EXERCISE BRIEF:
Each line in the material below, starting at the one that contains "- WCAG 2.1 AAレベルに準拠" and ending at the one that contains "100 en PHP ?**", should be repeated exactly; the pictures should not.

SUPPLIED ENTRIES:

-- Opening Marker --

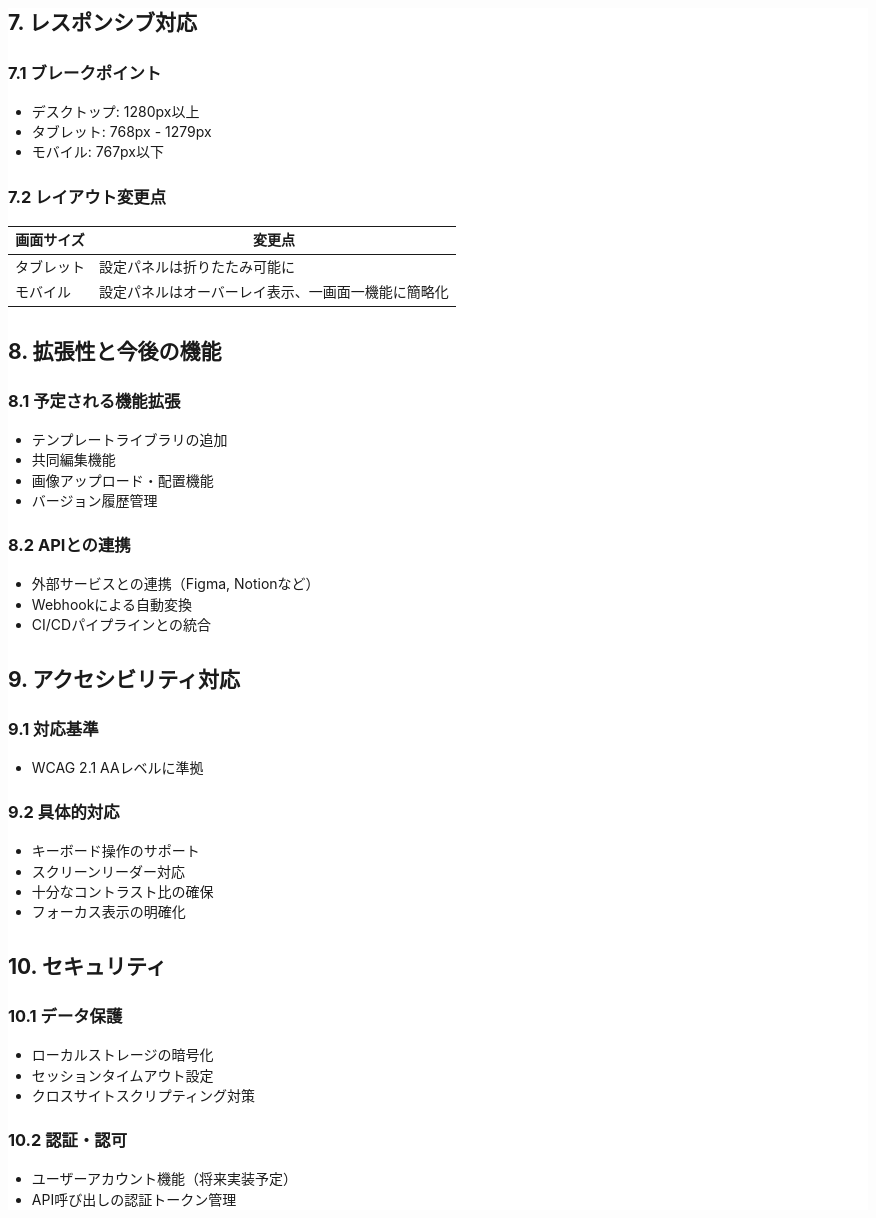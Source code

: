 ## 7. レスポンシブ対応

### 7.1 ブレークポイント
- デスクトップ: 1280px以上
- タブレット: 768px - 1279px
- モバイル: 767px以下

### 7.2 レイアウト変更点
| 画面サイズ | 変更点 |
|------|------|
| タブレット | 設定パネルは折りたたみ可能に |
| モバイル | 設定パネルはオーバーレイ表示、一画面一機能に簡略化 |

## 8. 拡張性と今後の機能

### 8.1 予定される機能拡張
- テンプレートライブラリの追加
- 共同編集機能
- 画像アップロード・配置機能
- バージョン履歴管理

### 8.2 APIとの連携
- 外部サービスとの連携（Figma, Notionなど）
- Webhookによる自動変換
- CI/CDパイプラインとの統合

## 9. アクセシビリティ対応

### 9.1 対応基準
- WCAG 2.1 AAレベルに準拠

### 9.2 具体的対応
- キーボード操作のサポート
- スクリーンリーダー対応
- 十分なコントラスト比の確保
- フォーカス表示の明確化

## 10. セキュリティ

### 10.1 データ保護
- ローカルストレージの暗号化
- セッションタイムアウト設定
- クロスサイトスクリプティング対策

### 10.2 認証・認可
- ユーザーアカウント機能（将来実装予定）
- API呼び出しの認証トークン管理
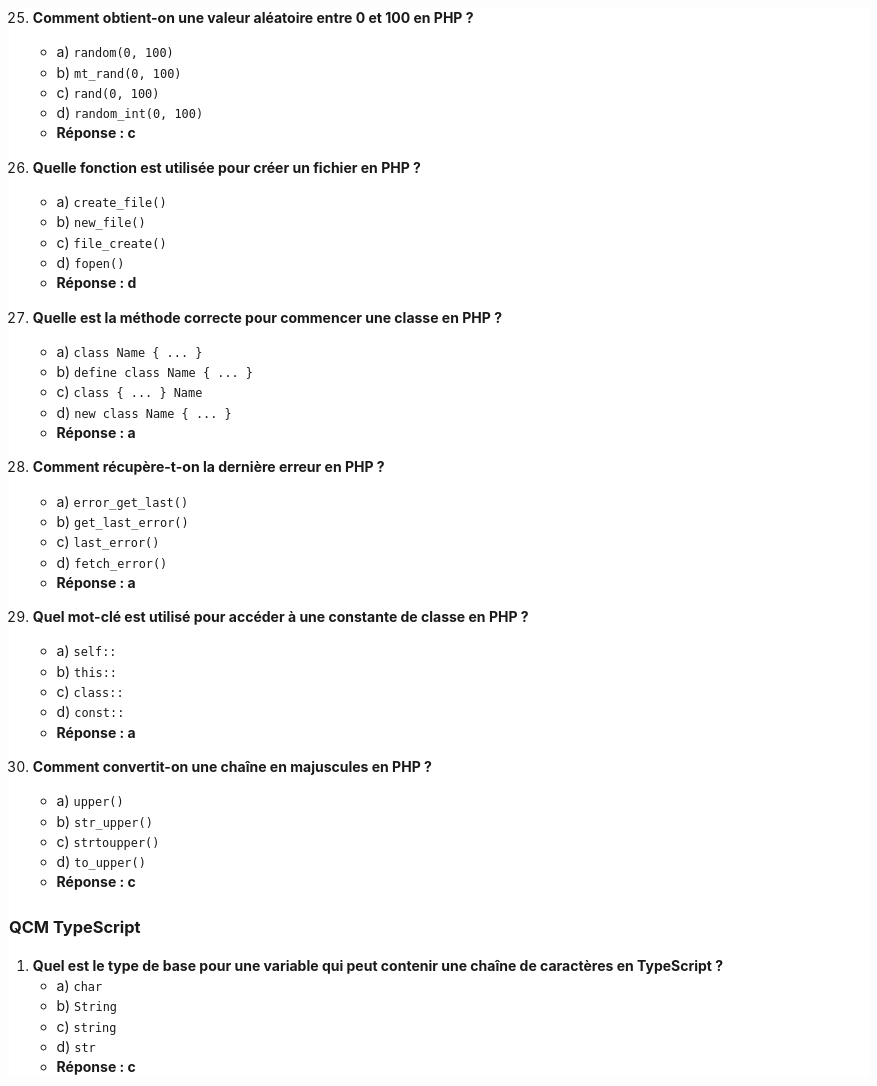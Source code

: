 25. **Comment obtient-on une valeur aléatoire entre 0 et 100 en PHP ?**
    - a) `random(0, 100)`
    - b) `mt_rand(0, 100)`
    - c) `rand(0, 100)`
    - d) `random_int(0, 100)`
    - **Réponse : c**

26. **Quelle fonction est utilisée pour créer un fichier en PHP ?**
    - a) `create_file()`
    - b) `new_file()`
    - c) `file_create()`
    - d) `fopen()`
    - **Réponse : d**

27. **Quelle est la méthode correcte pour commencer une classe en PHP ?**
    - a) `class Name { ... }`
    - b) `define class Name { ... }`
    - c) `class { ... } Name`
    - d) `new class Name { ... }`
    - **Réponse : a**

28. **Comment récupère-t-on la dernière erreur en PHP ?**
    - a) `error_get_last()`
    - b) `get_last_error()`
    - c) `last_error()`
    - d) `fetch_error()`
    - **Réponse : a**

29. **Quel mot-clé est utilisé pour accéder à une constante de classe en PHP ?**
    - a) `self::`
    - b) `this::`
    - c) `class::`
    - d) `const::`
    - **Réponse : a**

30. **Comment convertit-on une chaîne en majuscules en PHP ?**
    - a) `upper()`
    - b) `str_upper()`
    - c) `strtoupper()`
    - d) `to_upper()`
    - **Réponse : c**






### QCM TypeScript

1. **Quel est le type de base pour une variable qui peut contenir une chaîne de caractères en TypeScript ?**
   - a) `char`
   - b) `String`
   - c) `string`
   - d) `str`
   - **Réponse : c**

-- Closing Marker --
-- Opening Marker --

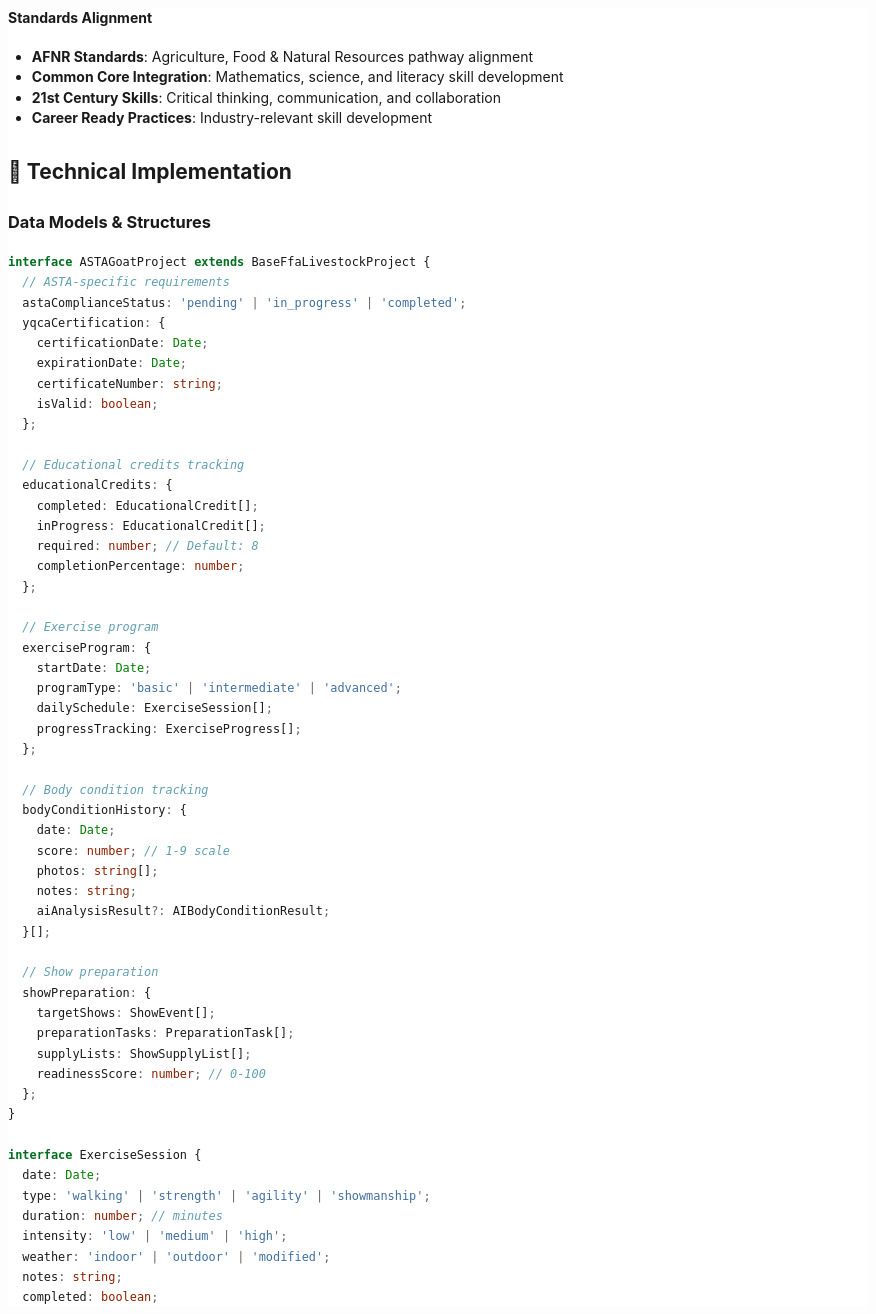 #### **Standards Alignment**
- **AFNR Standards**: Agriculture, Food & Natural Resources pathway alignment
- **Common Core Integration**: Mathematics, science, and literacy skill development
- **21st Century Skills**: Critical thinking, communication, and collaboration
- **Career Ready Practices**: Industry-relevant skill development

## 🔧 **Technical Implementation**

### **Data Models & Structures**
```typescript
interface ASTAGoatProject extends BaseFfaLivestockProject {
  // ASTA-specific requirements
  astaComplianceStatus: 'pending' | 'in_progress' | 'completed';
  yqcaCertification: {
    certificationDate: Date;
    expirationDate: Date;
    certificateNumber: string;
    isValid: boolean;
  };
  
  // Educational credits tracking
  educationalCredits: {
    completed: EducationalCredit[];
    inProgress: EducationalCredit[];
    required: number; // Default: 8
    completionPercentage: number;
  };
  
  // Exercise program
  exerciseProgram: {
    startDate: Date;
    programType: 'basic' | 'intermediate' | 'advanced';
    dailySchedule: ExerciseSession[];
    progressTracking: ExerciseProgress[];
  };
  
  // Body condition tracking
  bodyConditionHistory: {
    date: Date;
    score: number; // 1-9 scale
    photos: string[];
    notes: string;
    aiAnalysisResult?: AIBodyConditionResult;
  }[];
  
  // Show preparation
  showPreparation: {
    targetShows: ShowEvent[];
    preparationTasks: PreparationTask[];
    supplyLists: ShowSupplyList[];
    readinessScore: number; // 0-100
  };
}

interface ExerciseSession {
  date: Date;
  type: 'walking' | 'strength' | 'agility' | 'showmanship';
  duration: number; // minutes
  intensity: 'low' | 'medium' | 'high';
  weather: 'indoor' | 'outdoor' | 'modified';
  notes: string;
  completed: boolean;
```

-- Closing Marker --

WRITTEN SOLUTION:
- WCAG 2.1 AAレベルに準拠

### 9.2 具体的対応
- キーボード操作のサポート
- スクリーンリーダー対応
- 十分なコントラスト比の確保
- フォーカス表示の明確化

## 10. セキュリティ

### 10.1 データ保護
- ローカルストレージの暗号化
- セッションタイムアウト設定
- クロスサイトスクリプティング対策

### 10.2 認証・認可
- ユーザーアカウント機能（将来実装予定）
- API呼び出しの認証トークン管理
Source code

: 25. **Comment obtient-on une valeur aléatoire entre 0 et 100 en PHP ?**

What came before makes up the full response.